Data under study:
== Segment start ==
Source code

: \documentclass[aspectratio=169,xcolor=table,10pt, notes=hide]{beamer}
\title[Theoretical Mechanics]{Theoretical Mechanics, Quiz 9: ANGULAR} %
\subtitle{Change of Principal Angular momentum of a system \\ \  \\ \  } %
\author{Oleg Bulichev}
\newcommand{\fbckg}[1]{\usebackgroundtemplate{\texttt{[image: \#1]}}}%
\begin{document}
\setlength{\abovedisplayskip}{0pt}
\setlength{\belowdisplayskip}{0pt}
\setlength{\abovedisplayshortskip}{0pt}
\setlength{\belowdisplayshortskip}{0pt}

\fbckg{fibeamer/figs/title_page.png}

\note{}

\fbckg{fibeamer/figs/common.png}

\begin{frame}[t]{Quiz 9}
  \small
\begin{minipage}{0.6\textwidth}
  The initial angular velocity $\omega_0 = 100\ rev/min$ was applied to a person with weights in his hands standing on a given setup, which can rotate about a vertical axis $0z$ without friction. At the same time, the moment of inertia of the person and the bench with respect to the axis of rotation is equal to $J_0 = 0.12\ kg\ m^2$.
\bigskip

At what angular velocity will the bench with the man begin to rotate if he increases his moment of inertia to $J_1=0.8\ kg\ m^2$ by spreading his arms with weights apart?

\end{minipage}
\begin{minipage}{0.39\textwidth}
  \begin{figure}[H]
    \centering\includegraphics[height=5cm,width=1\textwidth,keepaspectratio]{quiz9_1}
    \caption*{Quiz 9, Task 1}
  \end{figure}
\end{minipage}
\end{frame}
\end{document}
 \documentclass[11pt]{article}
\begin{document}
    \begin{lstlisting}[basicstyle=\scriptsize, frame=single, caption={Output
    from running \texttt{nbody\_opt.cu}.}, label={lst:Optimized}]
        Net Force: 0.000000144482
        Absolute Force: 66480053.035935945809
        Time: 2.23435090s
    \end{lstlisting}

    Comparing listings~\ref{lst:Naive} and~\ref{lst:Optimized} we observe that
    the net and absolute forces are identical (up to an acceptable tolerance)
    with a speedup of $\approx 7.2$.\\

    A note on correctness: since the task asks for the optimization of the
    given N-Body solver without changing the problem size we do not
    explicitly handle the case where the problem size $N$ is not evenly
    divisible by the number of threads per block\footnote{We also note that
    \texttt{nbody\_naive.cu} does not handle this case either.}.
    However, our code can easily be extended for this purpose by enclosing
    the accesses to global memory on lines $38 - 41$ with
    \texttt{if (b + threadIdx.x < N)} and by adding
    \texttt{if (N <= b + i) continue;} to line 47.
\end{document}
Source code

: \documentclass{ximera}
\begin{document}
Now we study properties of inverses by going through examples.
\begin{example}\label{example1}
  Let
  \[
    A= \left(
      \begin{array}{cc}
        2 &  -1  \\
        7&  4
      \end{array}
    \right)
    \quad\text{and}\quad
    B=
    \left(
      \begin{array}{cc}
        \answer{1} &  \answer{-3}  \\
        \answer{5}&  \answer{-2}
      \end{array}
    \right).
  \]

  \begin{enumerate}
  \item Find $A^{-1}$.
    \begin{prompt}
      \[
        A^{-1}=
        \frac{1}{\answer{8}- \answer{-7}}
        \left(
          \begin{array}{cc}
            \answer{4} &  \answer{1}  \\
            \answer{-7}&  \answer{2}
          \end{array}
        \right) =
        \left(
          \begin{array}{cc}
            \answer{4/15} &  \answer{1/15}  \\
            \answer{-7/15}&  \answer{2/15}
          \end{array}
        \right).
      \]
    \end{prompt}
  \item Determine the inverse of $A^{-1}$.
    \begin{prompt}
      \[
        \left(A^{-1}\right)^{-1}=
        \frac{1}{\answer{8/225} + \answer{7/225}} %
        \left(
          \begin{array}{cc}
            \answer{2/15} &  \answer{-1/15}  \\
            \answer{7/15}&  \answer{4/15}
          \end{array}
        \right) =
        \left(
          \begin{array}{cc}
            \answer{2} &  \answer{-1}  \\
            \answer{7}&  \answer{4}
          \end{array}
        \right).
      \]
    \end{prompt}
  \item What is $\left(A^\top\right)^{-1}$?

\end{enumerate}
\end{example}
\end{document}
== Segment end ==
Directions for this task: Report how many lines in the entries hold the string "Optimized". Nothing but the number is wanted.

Your solution: 2